Baldwin calls for Senate hearing on CDC response to meatpacking plant coronavirus outbreak
Sen. Tammy Baldwin (D-Wis.) called on the Senate Health, Education, Labor and Pensions (HELP) Committee to hold a hearing on the administration’s response to the coronavirus outbreak at a Smithfield Foods meatpacking plant.
Baldwin, the top Democrat on the panel’s Employment and Workforce Safety Subcommittee, wrote a letter on Thursday to HELP Chairman Lamar Alexander (R-Tenn.) and others to request a hearing with Centers for Disease Control and Prevention (CDC) Director Robert Redfield, U.S. Department of Agriculture (USDA) Secretary Sonny Perdue and Department of Labor (DOL) Secretary Eugene Scalia.
“We are now more than seven months into this fight, and we have yet to hold a hearing about the impact of this virus on workers. This is unacceptable, especially given the recent reporting and revelations regarding industry efforts to influence public health recommendations made by the CDC,” she wrote.

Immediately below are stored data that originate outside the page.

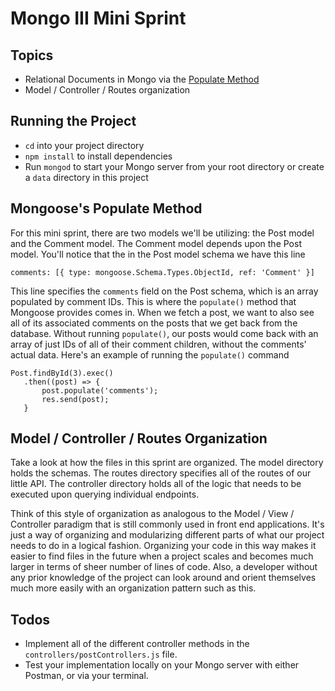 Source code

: # Mongo III Mini Sprint

## Topics
 * Relational Documents in Mongo via the [Populate Method](http://mongoosejs.com/docs/populate.html)
 * Model / Controller / Routes organization

## Running the Project
 * `cd` into your project directory
 * `npm install` to install dependencies
 * Run `mongod` to start your Mongo server from your root directory or create a `data` directory in this project

## Mongoose's Populate Method 
 For this mini sprint, there are two models we'll be utilizing: the Post model and the Comment model. 
 The Comment model depends upon the Post model. You'll notice that the in the Post model schema we have this line
 ```
 comments: [{ type: mongoose.Schema.Types.ObjectId, ref: 'Comment' }]
 ```
 This line specifies the `comments` field on the Post schema, which is an array populated by comment IDs.
 This is where the `populate()` method that Mongoose provides comes in. When we fetch a post, we want to
 also see all of its associated comments on the posts that we get back from the database. Without running 
 `populate()`, our posts would come back with an array of just IDs of all of their comment children, without
 the comments' actual data. Here's an example of running the `populate()` command
 ```
 Post.findById(3).exec()
	.then((post) => {
		post.populate('comments');
		res.send(post);
	}
 ```
 
## Model / Controller / Routes Organization
 Take a look at how the files in this sprint are organized. The model directory holds the schemas. The routes
 directory specifies all of the routes of our little API. The controller directory holds all of the logic that
 needs to be executed upon querying individual endpoints. 

 Think of this style of organization as analogous to the Model / View / Controller paradigm that is still commonly
 used in front end applications. It's just a way of organizing and modularizing different parts of what our project
 needs to do in a logical fashion. Organizing your code in this way makes it easier to find files in the future
 when a project scales and becomes much larger in terms of sheer number of lines of code. Also, a developer without
 any prior knowledge of the project can look around and orient themselves much more easily with an organization 
 pattern such as this. 

## Todos
 * Implement all of the different controller methods in the `controllers/postControllers.js` file.
 * Test your implementation locally on your Mongo server with either Postman, or via your terminal.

The HELP Committee held a hearing with Redfield in September, and Baldwin asked him about the CDC guidance for the Smithfield plant outbreak in Sioux Falls, S.D. Redfield told her he did not have contact with the USDA, Smithfield or the White House regarding a CDC report, which she said was watered down, addressing the outbreak.
At least 1,294 Smithfield workers contracted the coronavirus, and four employees died from it, during the outbreak in April.
CDC workers visited the plant and provided recommendations to reduce disease transmission. The recommendations were reportedly later withdrawn and watered down before a final version was released.
Redfield has also since said he did have conversations with USDA and DOL in April.
“Dr. Redfield defended the changes made to the report as edits to reflect that CDC is not a regulatory agency,” Baldwin wrote. “Recent reporting indicates that Dr. Redfield had an additional and previously undisclosed conversation about the CDC guidance for the Smithfield facility in question. A recent article in the New York Times reports that Dr. Redfield, at the direction of members of the White House Coronavirus Task Force, including its chair Vice President Pence, altered the CDC report.”
Alexander’s office did not immediately respond to a request for comment on the letter.
Baldwin last week joined other Democrats, including Sen. Patty Murray (Wash.), the top Democrat on the HELP Committee, to call on Scalia to provide information on the agency’s involvement with recommendations from the CDC to the Smithfield plant.
The Democrats requested Scalia provide copies of all communications between the Labor Department and the CDC or Agriculture Department regarding a site visit to Smithfield, citing that Redfield has since said he was in contact with the agencies about the Smithfield outbreak following his previous comments that he had no contact.